Is the Seminary Relevant? A Critical Examination of the Relevance of Leadership Preparation at Ghana Christian University for Training Transformational Leaders

by Manuel Budu Adjei
June 1st, 2009
The project was an evaluative study of the leadership development at Ghana Christian University (GCU) to discover whether it is adequately preparing its graduates for ministry as transformational agents in its current context. Utilization-focus design was employed for this study. The study gathered data from two sets of stakeholders. Stakeholders A comprised all faculty of GCU, representation from staff, representation from students, and representation from alumni. Stakeholders A met for a day's general evaluation session and provided information rich data around two themes: (1) perceptions concerning Ghana Christian University's vision and mission and their implications for the University's mission, (2) perceptions concerning the University's strengths, weaknesses, opportunities, and threats. Stakeholders B comprised twenty-five alumni from two regions, the Greater Accra region (eleven) and the Ashanti region (fourteen). The twenty-five answered questions designed to measure three aspects of the participant's perceptions concerning the leadership preparation they had received at Ghana Christian University.
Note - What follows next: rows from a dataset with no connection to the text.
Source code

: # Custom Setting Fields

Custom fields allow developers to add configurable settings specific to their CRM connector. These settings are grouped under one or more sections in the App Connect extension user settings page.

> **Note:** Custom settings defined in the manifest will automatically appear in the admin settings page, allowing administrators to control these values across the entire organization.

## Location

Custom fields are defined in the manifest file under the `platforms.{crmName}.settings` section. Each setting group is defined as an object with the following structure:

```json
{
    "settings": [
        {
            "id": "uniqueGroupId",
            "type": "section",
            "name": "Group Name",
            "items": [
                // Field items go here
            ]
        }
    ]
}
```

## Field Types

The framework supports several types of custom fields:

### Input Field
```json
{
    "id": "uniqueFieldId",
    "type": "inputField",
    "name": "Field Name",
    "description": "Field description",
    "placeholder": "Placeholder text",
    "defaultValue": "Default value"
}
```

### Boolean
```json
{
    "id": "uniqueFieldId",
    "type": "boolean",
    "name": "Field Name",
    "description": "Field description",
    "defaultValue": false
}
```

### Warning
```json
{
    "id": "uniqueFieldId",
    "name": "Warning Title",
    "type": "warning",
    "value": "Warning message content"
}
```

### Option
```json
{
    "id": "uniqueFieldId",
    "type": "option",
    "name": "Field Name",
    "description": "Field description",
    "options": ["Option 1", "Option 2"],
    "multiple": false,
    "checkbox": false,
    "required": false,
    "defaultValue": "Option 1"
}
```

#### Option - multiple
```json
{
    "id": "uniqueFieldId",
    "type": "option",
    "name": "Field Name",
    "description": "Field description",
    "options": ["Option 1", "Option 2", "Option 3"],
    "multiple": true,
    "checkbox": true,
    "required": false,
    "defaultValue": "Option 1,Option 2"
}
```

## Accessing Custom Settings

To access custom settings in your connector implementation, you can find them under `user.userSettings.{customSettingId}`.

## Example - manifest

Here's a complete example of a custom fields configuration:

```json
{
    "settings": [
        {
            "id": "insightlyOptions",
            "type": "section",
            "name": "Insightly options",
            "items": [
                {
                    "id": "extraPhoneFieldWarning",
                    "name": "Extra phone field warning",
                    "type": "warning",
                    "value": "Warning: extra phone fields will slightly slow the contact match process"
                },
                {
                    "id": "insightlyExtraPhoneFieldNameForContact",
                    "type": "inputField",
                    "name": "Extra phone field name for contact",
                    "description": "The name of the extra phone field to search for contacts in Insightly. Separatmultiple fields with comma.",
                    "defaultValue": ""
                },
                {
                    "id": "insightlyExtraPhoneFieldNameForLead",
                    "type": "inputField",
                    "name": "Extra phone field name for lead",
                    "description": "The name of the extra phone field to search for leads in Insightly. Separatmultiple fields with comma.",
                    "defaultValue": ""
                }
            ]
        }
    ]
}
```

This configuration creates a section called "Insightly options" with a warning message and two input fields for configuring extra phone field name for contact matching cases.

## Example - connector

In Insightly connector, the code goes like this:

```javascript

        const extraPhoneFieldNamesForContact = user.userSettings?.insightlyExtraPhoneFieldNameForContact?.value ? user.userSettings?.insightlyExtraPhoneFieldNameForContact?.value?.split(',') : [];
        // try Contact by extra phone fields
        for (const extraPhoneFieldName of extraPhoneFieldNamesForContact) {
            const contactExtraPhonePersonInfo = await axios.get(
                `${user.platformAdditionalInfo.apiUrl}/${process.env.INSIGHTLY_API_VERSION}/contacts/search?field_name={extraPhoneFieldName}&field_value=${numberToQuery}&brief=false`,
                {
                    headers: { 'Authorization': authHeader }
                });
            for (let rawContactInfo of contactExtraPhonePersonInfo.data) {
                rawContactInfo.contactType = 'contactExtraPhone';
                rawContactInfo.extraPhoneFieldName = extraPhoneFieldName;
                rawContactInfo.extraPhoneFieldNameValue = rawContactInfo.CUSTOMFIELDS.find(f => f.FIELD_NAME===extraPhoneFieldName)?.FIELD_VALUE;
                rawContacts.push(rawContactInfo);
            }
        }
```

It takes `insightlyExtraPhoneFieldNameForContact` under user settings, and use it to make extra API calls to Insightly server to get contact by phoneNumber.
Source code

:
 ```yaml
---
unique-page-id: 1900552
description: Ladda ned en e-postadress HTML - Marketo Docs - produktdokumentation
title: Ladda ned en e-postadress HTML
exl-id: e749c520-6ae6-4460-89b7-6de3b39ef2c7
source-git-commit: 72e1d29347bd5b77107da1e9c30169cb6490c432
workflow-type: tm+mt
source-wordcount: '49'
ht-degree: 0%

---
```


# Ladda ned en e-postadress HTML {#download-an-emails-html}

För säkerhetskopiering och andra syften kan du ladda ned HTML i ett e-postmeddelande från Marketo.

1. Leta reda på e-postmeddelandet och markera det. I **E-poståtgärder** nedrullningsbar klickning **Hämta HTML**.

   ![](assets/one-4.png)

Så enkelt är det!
This study found that while Ghana Christian University, through its Seminary, is effective in preparing leadership with basic and specialist ministry skills, it is generally weak in equipping these leaders with competency for engaging with social realities. While Ghana Christian University may benefit from this study, this study recommends similar study with larger samples and end-users' perceptions in order to validate generalized findings of evaluation of the University's leadership program.

The scope of this project evaluates the perceptions of the adequacy of the leadership preparation at Ghana Christian University for training transformational leaders who minister as transformational agents in their communities. The study involved convenient data collection from stakeholders due to ease of availability. The major limitation of this study is that it is conducted within the scope and framework of the leadership development at Ghana Christian University. The results of the study cannot be generalized to all Seminaries in Ghana or other regions with similar Christian leadership development programs. Larger number of respondents comprising other regions could possibly reveal contrasting findings. This study is also limited by the fact that assistant researchers were in charge of data collection and may have skewed the respondents in a particular direction. The project is further limited by not including respondents from endusers of the alumni services.